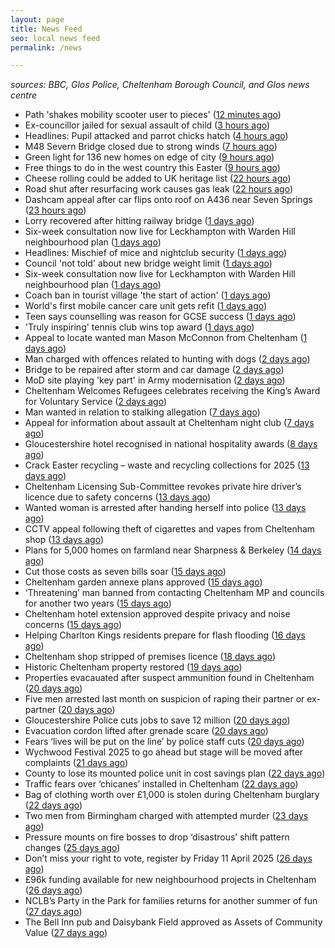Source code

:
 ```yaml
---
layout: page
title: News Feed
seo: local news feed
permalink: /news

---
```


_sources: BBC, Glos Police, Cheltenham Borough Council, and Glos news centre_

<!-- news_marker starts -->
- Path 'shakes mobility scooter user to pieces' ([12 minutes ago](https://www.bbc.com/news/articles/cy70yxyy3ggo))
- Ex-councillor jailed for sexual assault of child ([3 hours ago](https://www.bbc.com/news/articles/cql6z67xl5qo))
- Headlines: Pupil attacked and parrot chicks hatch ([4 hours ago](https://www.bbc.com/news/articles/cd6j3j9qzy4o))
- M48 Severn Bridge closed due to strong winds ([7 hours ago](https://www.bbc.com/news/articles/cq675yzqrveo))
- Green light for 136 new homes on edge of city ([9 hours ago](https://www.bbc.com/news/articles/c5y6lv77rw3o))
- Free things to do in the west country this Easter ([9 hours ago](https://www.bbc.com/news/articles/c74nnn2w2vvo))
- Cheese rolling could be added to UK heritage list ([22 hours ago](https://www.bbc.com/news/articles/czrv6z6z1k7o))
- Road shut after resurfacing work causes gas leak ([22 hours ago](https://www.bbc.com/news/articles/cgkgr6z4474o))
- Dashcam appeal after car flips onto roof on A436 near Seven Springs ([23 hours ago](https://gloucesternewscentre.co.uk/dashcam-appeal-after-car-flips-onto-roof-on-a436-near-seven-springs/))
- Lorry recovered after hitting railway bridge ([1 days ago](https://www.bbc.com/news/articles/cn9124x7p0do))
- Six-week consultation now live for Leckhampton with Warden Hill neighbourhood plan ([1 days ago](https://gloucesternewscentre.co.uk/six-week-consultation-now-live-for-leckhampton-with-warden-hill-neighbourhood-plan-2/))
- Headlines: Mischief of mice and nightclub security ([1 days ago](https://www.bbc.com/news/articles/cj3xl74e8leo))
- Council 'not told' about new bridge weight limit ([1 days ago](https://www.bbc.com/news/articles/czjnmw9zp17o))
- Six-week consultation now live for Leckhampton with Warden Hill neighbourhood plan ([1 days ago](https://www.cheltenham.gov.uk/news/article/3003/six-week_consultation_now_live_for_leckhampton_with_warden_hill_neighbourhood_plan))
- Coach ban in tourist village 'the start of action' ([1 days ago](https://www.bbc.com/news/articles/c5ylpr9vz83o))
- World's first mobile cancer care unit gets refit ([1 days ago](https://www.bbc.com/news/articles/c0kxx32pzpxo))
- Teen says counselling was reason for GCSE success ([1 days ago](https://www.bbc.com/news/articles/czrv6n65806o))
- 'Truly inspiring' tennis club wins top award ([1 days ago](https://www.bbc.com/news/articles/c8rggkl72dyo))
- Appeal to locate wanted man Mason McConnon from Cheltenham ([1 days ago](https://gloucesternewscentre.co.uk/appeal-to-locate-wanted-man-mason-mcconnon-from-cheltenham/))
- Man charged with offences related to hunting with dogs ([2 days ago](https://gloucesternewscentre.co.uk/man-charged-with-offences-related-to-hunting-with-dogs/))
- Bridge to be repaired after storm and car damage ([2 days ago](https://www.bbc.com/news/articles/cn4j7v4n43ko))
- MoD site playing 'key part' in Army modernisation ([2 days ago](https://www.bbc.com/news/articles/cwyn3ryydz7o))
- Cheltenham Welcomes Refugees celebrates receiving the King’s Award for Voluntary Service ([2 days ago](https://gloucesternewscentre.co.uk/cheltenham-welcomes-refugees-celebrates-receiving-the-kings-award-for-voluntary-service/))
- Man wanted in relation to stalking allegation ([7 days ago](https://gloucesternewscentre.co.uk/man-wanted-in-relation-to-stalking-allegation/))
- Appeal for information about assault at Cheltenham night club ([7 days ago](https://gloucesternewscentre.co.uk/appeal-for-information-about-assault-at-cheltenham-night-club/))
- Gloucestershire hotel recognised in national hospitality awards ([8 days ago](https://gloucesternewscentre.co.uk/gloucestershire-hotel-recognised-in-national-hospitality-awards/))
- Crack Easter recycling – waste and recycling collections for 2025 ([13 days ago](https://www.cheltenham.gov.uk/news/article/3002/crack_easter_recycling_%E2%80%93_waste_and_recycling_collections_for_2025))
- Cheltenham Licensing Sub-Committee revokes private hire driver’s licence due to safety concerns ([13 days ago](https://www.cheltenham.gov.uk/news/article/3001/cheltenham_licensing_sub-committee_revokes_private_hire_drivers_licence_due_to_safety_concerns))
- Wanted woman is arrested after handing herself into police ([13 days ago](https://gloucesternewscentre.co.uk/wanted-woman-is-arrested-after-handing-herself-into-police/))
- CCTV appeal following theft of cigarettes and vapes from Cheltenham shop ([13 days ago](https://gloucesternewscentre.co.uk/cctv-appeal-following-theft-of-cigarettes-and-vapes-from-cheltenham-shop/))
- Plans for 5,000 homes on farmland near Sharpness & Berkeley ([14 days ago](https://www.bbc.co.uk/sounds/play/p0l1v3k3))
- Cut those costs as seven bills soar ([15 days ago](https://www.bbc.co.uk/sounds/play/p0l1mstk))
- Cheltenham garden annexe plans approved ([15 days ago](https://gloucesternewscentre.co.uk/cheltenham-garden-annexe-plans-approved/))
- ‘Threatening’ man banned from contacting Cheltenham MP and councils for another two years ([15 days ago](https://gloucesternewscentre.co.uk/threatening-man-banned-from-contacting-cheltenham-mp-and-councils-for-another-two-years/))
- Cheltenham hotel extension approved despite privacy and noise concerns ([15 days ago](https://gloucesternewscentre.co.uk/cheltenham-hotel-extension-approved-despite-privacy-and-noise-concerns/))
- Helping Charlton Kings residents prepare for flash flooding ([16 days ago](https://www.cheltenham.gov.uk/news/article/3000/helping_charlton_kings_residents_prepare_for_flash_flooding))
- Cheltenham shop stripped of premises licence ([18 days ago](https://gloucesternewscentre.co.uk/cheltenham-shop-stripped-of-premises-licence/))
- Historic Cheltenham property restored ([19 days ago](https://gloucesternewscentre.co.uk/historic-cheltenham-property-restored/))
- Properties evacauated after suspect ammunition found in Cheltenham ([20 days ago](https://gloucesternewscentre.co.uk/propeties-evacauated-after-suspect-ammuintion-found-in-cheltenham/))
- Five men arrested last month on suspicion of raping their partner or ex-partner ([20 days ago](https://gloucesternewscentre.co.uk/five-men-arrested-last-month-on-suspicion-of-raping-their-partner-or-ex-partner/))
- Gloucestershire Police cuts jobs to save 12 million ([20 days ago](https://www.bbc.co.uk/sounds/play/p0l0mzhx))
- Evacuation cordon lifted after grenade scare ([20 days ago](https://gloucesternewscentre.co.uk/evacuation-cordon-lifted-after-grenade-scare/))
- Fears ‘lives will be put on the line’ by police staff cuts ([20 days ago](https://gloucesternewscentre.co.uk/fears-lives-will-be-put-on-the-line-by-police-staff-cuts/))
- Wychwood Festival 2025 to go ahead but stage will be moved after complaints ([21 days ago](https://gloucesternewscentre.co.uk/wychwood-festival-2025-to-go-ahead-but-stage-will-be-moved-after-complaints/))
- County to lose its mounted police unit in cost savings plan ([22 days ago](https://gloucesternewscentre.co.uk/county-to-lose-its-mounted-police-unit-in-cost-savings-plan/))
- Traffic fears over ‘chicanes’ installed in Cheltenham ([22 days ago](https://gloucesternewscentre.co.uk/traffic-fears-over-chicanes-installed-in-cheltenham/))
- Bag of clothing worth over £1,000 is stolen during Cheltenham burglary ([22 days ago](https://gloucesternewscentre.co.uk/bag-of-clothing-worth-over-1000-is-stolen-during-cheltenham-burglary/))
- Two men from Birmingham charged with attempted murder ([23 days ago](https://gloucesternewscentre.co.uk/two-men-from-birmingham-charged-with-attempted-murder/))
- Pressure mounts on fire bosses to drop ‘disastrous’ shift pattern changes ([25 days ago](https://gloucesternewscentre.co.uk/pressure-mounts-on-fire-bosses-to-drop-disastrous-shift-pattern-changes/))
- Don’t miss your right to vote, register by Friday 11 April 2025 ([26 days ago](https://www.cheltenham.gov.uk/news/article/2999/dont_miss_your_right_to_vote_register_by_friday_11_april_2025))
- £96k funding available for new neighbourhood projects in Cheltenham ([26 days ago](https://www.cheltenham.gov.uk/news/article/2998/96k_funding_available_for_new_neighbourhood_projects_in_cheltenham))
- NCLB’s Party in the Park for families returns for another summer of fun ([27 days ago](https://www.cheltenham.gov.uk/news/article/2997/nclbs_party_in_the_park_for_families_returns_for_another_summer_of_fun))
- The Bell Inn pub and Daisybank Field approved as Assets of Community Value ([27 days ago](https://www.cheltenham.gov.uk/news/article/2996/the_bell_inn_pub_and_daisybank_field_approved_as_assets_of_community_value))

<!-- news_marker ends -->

────────────────

EXERCISE DIRECTIONS: Scan the material above for the word "hours", and copy each line where it appears.

WRITTEN SOLUTION:
- Ex-councillor jailed for sexual assault of child ([3 hours ago](https://www.bbc.com/news/articles/cql6z67xl5qo))
- Headlines: Pupil attacked and parrot chicks hatch ([4 hours ago](https://www.bbc.com/news/articles/cd6j3j9qzy4o))
- M48 Severn Bridge closed due to strong winds ([7 hours ago](https://www.bbc.com/news/articles/cq675yzqrveo))
- Green light for 136 new homes on edge of city ([9 hours ago](https://www.bbc.com/news/articles/c5y6lv77rw3o))
- Free things to do in the west country this Easter ([9 hours ago](https://www.bbc.com/news/articles/c74nnn2w2vvo))
- Cheese rolling could be added to UK heritage list ([22 hours ago](https://www.bbc.com/news/articles/czrv6z6z1k7o))
- Road shut after resurfacing work causes gas leak ([22 hours ago](https://www.bbc.com/news/articles/cgkgr6z4474o))
- Dashcam appeal after car flips onto roof on A436 near Seven Springs ([23 hours ago](https://gloucesternewscentre.co.uk/dashcam-appeal-after-car-flips-onto-roof-on-a436-near-seven-springs/))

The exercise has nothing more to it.